Em seguida, recoloque o dinheiro no quadro. Ele altera a maneira pela qual você encara seu trabalho e o valor de seu empenho e contribuição? O valor em reais atribuído ao seu trabalho faz você se sentir mais ou menos importante como pessoa? Como ele influencia o modo como você vê os outros - um faxineiro, um executivo de multinacional, um médico, uma dona de casa?
"Como seu trabalho reflete seus valores mais profundos e seus mais elevados compromissos?", pergunta Lynne. "Quais aspectos de seu trabalho o satisfazem mais? Quais o deixam mais orgulhoso? Quais são os compromissos que você estabelece para manter esse emprego e fazer esse trabalho? Ele limita seu tempo para seus filhos e/ou seu cônjuge? E quanto ao tempo para nutrir a si mesmo? Ele dá suporte a um modo sadio de viver para você e para outras pessoas? Você evita pensar sobre as consequências do seu trabalho ou certos aspectos dele? Está comprometendo seus valores e integridade por conta do dinheiro?"
Ponto fundamental
Localize as divergências entre a maneira pela qual você gostaria de se sentir sobre seu trabalho e como se sente de fato. Como seria possível avaliar o valor real de seu trabalho? E quanto a aprimorá-lo, a melhorar seu desempenho ou o ambiente de trabalho? Certos aspectos de seu trabalho se chocam contra seus valores íntimos? O que você pretende fazer para mudar essa situação a partir de si mesmo? Ou prefere transferir-se para um trabalho mais afinado com seu espírito?
Despesas
Um exame atento do seu talão de cheques ou do extrato do seu cartão de crédito indica para onde você está destinando seu dinheiro -ou seja, suas prioridades na vida. O dinheiro pode estar custeando gastos essenciais, investimentos de longo prazo (a educação dos filhos, por exemplo) ou despesas supérfluas, como carros luxuosos ou jantares caros. Esse perfil pode às vezes estar em sintonia com o que você pensa de si próprio, às vezes não.
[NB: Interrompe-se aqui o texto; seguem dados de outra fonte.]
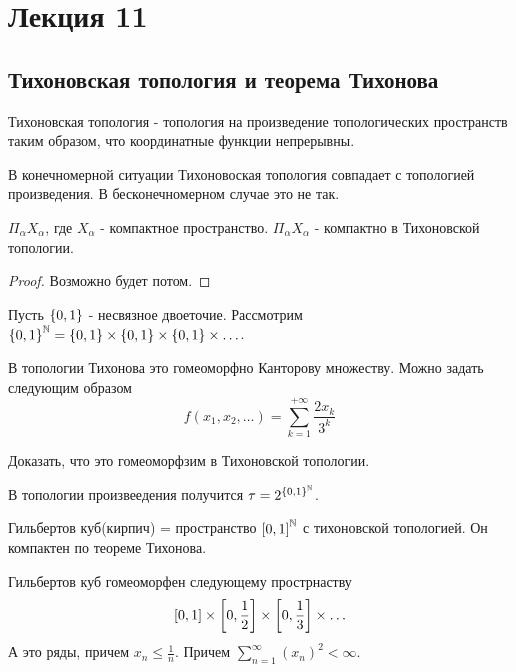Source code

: \section{Лекция 11}

\subsection{Тихоновская топология и теорема Тихонова}

\begin{definition}
    Тихоновская топология - топология на произведение топологических пространств таким образом, что координатные функции непрерывны.
\end{definition}

\begin{nota_bene}
    В конечномерной ситуации Тихоновоская топология совпадает с топологией произведения. В бесконечномерном случае это не так.
\end{nota_bene}

\begin{theorem}[Тихонов]
    $\Pi_{\alpha} X_{\alpha}$, где $X_\alpha$ - компактное пространство. $\Pi_{\alpha} X_{\alpha}$ - компактно в Тихоновской топологии.
\end{theorem}
\begin{proof}
    Возможно будет потом.
\end{proof}

\begin{example}
    Пусть $\left\{0, 1\right\}$ - несвязное двоеточие. Рассмотрим $\left\{0, 1\right\}^{\mathbb{N}} = \left\{0, 1\right\} \times \left\{0, 1\right\} \times \left\{0, 1\right\} \times \ldots$.
    
    В топологии Тихонова это гомеоморфно Канторову множеству.
    Можно задать следующим образом
    \[
        f(x_1, x_2, \ldots) = \sum_{k = 1}^{+\infty} \frac{2 x_k}{3^k}
    \]
    \begin{exercise}
        Доказать, что это гомеоморфзим в Тихоновской топологии.
    \end{exercise}


    В топологии произвеедения получится $\tau = 2^{\left\{0, 1\right\}^{\mathbb{N}}}$.
\end{example}

\begin{example}
    Гильбертов куб(кирпич) = пространство $\left[0, 1\right]^{\mathbb{N}}$ с тихоновской топологией.
    Он компактен по теореме Тихонова.

    Гильбертов куб гомеоморфен следующему прострнаству
    \[
        \left[0, 1\right] \times \left[0, \frac{1}{2}\right] \times \left[0, \frac{1}{3}\right] \times \ldots
    \]
    А это ряды, причем $x_n \leq \frac{1}{n}$. Причем $\sum_{n = 1 }^{\infty}(x_n)^2 < \infty$.
\end{example}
A suficiência propicia uma forma natural, saudável e autêntica de encarar o fluxo do dinheiro. Não importa o valor despendido, lembra Lynne, ele sempre pode ser destinado ao bem, a pessoas, organizações e projetos sintonizados como nossos mais elevados ideais.
"Seus investimentos e gastos representam um apoio ao mundo da maneira como você gostaria que ele fosse? Como uma mudança no fluxo de dinheiro em sua vida afeta como você se sente e como se sente em relação a outros? Como isso se compara à maneira pela qual seus pais e sua família reagiram a mudanças do destino quando você estava crescendo? Que experiência você deseja criar para as pessoas ao seu redor? Seus filhos? Seus amigos ou colegas?"
Ponto fundamental
Se a forma como você gasta ou investe o dinheiro não está de acordo com seus valores e compromissos mais íntimos, vale a pena reavaliar como o dinheiro flui para dentro e para fora da sua vida, quais são seus sentimentos a esse respeito e para onde você deseja direcionar essas quantias.
Doações
Qualquer gesto de generosidade se encaixa na definição de filantropia. Portanto, não há limites para sermos filantropos. Ao doarmos dinheiro, afirma Lynne, nós o usamos como um transportador, como energia e como uma moeda para o amor, o compromisso e o serviço.
De alguns anos para cá, muitas organizações brasileiras sem fins lucrativos passaram a usar o telemarketing para buscar doações. Como você se sente ao receber um desses telefonemas? Pensa nas entidades como dependentes necessitados e tem ojeriza dessas ligações? Sente-se com raiva ao doar ou culpado por não doar? E como se sentiria se visse essas organizações como "empreendimentos com fins sociais lucrativos", que trazem benefícios a todos?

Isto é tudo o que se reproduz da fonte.